The Eskildsen breeding centre in Koningswartha, Saxony, Germany
The Eskildsen goose breeding and production company is a family business started up in Northern Germany region called Dithmarschen. It is on the western coast of the Jutland Peninsula from the Eider River in the north to the Elbe River in the south. This region was reclaimed from the sea and settled at the beginning of the first millennium AD. It now consists of salt marshes and low-lying land suitable for grazing farm livestock. The land in the region is suitable for extensive farming of sheep cattle and horses. Farmers in the region who farm sheep also farm geese. In spring the farmers bring sheep out of housing and graze them on the water grass followed by the geese. This has been the practice for hundreds of years.

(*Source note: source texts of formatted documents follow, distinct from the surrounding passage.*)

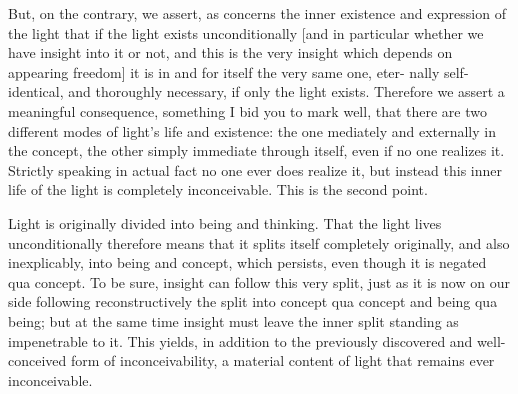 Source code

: But, on the contrary, we assert,
as concerns the inner existence and
expression of the light
that if the light exists unconditionally
[and in particular whether we have insight into it or not,
and this is the very insight which depends on appearing freedom]
it is in and for itself the very same one, eter-
nally self-identical, and thoroughly necessary,
if only the light exists.
Therefore we assert a meaningful consequence,
something I bid you to mark well,
that there are two different modes
of light’s life and existence:
the one mediately and externally in the concept,
the other simply immediate through itself,
even if no one realizes it.
Strictly speaking in actual fact
no one ever does realize it,
but instead this inner life of the light is
completely inconceivable.
This is the second point.

Light is originally divided into being and thinking.
That the light lives unconditionally therefore means
that it splits itself completely originally,
and also inexplicably, into being and concept,
which persists, even though it is negated qua concept.
To be sure, insight can follow this very split,
just as it is now on our side following reconstructively
the split into concept qua concept and being qua being;
but at the same time insight must leave the inner
split standing as impenetrable to it.
This yields, in addition to the previously
discovered and well-conceived form of inconceivability,
a material content of light that remains ever inconceivable.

The Eskildsen company has built on the traditions of geese breeding from the Dithmarshcen region, geese breeding in Denmark (the Legarth company) and geese farming in the Saxony region of Upper Lustian. This area also is the site of a Unecso Biosphere Reserve of 30,100 ha for Heath and Ponds Landscape, and in particular for the protection of otters. Breeding the Eskildsen geese began in 1955 when Jens Eskildsen started his goose farm in Gudendorf. He used local Danish Geese that were known for strong legs and feet, were very heavy and able to roam over a large territory. The selection program was aimed at producing an optimum meat-to-bone ratio at market age. All the geese were bred on free range and were only dry-plucked. Dry plucking enhanced the goose taste in contrast to imports from Poland or Hungary that were wet plucked leading to a great loss in taste. These lines were named the Dithmarscher.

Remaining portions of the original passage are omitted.